_PROBLEM TO SOLVE_
Your answer should consist of each line from the data below that contains "objc".

_EXERCISE INPUT_
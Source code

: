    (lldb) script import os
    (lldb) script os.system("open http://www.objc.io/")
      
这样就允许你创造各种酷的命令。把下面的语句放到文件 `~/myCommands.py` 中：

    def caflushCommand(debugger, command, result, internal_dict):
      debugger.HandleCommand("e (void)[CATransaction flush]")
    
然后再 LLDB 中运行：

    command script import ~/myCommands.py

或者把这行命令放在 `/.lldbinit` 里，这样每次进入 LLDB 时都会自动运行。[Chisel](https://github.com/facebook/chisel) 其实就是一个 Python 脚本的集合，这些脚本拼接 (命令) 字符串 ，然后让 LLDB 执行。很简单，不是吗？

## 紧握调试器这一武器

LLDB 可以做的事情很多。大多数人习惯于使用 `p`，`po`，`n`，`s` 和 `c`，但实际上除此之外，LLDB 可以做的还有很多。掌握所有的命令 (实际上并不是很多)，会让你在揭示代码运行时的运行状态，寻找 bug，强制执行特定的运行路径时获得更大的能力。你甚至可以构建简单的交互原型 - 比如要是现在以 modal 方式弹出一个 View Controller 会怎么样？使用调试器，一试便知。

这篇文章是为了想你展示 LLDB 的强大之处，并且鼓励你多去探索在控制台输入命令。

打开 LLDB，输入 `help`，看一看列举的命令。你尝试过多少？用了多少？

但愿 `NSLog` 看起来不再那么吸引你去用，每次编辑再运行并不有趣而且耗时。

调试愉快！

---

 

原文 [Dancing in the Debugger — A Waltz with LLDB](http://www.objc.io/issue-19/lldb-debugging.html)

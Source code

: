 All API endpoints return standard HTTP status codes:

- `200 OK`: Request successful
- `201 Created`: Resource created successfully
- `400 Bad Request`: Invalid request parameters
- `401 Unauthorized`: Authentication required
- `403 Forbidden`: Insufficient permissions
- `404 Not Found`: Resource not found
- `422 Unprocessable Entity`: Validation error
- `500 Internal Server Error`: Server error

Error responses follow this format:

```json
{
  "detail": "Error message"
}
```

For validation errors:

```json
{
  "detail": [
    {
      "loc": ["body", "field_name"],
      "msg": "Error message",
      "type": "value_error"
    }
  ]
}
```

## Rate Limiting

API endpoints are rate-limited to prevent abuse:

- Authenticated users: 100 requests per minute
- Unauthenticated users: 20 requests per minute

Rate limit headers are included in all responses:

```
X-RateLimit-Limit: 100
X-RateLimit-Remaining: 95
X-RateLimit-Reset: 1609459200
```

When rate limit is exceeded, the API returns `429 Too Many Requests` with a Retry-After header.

_RESPONSE BELOW_
    (lldb) script os.system("open http://www.objc.io/")
原文 [Dancing in the Debugger — A Waltz with LLDB](http://www.objc.io/issue-19/lldb-debugging.html)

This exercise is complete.